Because of this, the issue of energy has once again become one of the more important business issues. In conditions of increased volatility in international energy markets and more expensive energy products, investments in energy efficiency, the renewal of heating and cooling systems, and the reduction of operational consumption are no longer only part of the green transition, but also a question of short-term business resilience. That is precisely why some respondents plan to direct investments into sustainability and energy efficiency, and not only into the aesthetic or capacity-related upgrading of the product.
Risks: weaker demand, labor force, and the impression that Croatia is too expensive
When looking at the horizon of the next two years, most respondents still expect continued demand growth, up to 5 percent. But beneath that moderately positive estimate stand several pronounced warnings. Among the greatest risks, companies cite the possibility of weakening demand from key source markets, problems with the availability of qualified labor, and the perception of Croatia as an overpriced destination.
This last risk is particularly sensitive because it cuts into Croatia's very position in the Mediterranean market. In recent years Croatia has strengthened the revenue side of tourism, but at the same time it has entered a period in which guests, especially in the middle and upper-middle segments of the market, are increasingly openly comparing the domestic offer with the competition in Italy, Greece, Spain, Turkey, and other Mediterranean destinations. If in that relationship price and quality are not balanced, the market becomes more sensitive to every new price increase. That is why within the sector it is increasingly being said that the problem is not only the level of prices, but the uneven value that the guest receives for that price in individual destinations and service segments.
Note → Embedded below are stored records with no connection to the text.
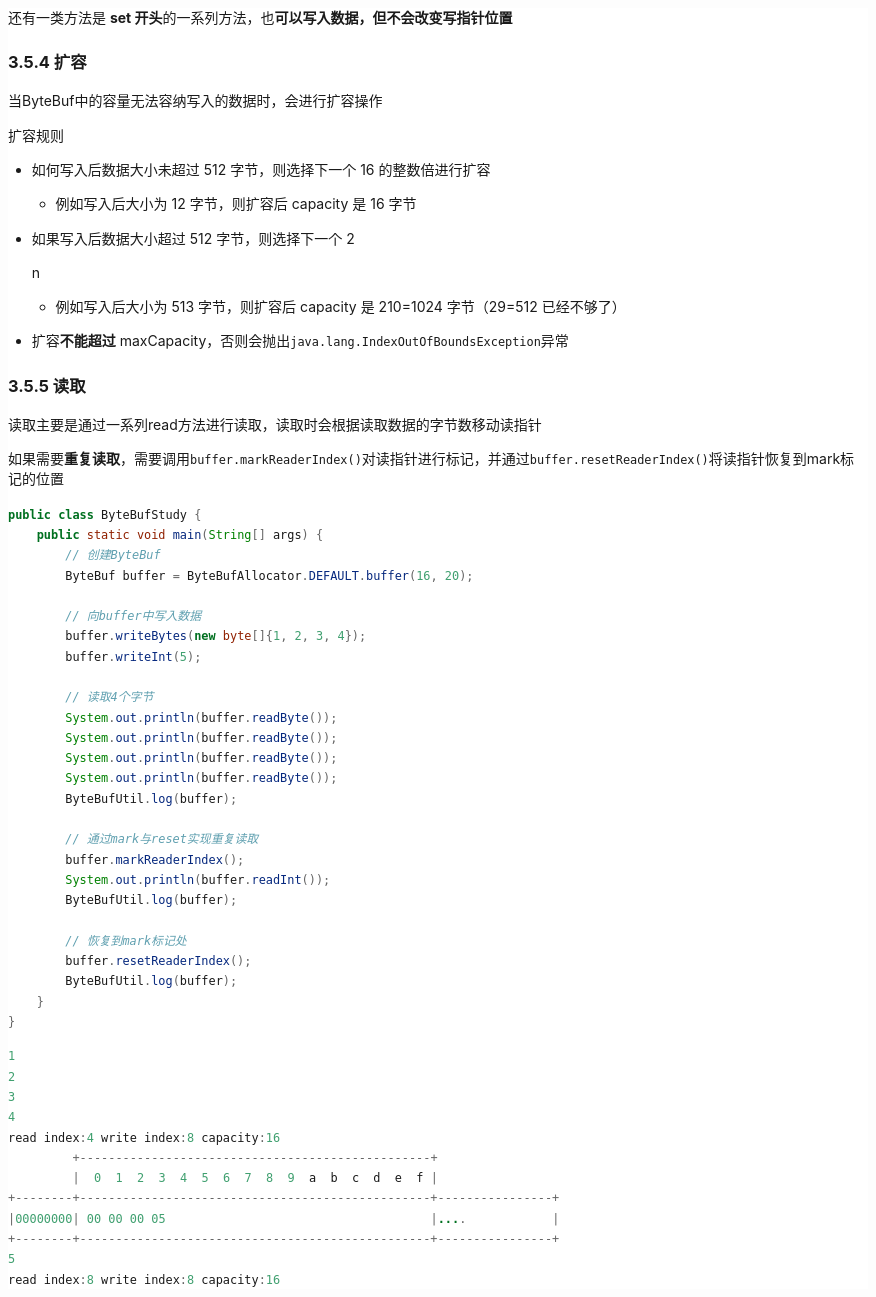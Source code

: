 还有一类方法是 **set 开头**的一系列方法，也**可以写入数据，但不会改变写指针位置**

### 3.5.4 扩容

当ByteBuf中的容量无法容纳写入的数据时，会进行扩容操作

扩容规则

- 如何写入后数据大小未超过 512 字节，则选择下一个 16 的整数倍进行扩容

  - 例如写入后大小为 12 字节，则扩容后 capacity 是 16 字节

- 如果写入后数据大小超过 512 字节，则选择下一个 2

  n

  - 例如写入后大小为 513 字节，则扩容后 capacity 是 210=1024 字节（29=512 已经不够了）

- 扩容**不能超过** maxCapacity，否则会抛出`java.lang.IndexOutOfBoundsException`异常

### 3.5.5 读取

读取主要是通过一系列read方法进行读取，读取时会根据读取数据的字节数移动读指针

如果需要**重复读取**，需要调用`buffer.markReaderIndex()`对读指针进行标记，并通过`buffer.resetReaderIndex()`将读指针恢复到mark标记的位置

```java
public class ByteBufStudy {
    public static void main(String[] args) {
        // 创建ByteBuf
        ByteBuf buffer = ByteBufAllocator.DEFAULT.buffer(16, 20);

        // 向buffer中写入数据
        buffer.writeBytes(new byte[]{1, 2, 3, 4});
        buffer.writeInt(5);

        // 读取4个字节
        System.out.println(buffer.readByte());
        System.out.println(buffer.readByte());
        System.out.println(buffer.readByte());
        System.out.println(buffer.readByte());
        ByteBufUtil.log(buffer);

        // 通过mark与reset实现重复读取
        buffer.markReaderIndex();
        System.out.println(buffer.readInt());
        ByteBufUtil.log(buffer);

        // 恢复到mark标记处
        buffer.resetReaderIndex();
        ByteBufUtil.log(buffer);
    }
}
```

```java
1
2
3
4
read index:4 write index:8 capacity:16
         +-------------------------------------------------+
         |  0  1  2  3  4  5  6  7  8  9  a  b  c  d  e  f |
+--------+-------------------------------------------------+----------------+
|00000000| 00 00 00 05                                     |....            |
+--------+-------------------------------------------------+----------------+
5
read index:8 write index:8 capacity:16

```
Additional uncertainty is also created by the international context. According to data from UN Tourism, international tourist arrivals worldwide increased by 5 percent in the first nine months of 2025 compared with the same period of 2024, which shows that global demand for travel remains strong. But the same organization simultaneously warns that high travel prices and a challenging geopolitical environment remain significant downside risks. For Croatia, as a highly open and seasonally concentrated destination, this means that the domestic result will depend not only on the attractiveness of the coast and the tradition of demand, but also on how the broader European economic and security framework develops.
Investments remain necessary, but the room for them is narrowing
Despite the pressures, tourism companies are not giving up on investments. Still, the structure of the responses shows caution. Almost 59 percent of companies plan investments in the next two years that are lower than or equal to the amounts from the previous period. This means that for now the sector is not entering a stronger new investment cycle, but is trying to maintain the pace of investment under conditions of weakened profitability. Among the 42 percent of companies that plan an increase in capital investments, priority is given to the reconstruction of accommodation units and public facilities, as well as sustainability and energy efficiency projects.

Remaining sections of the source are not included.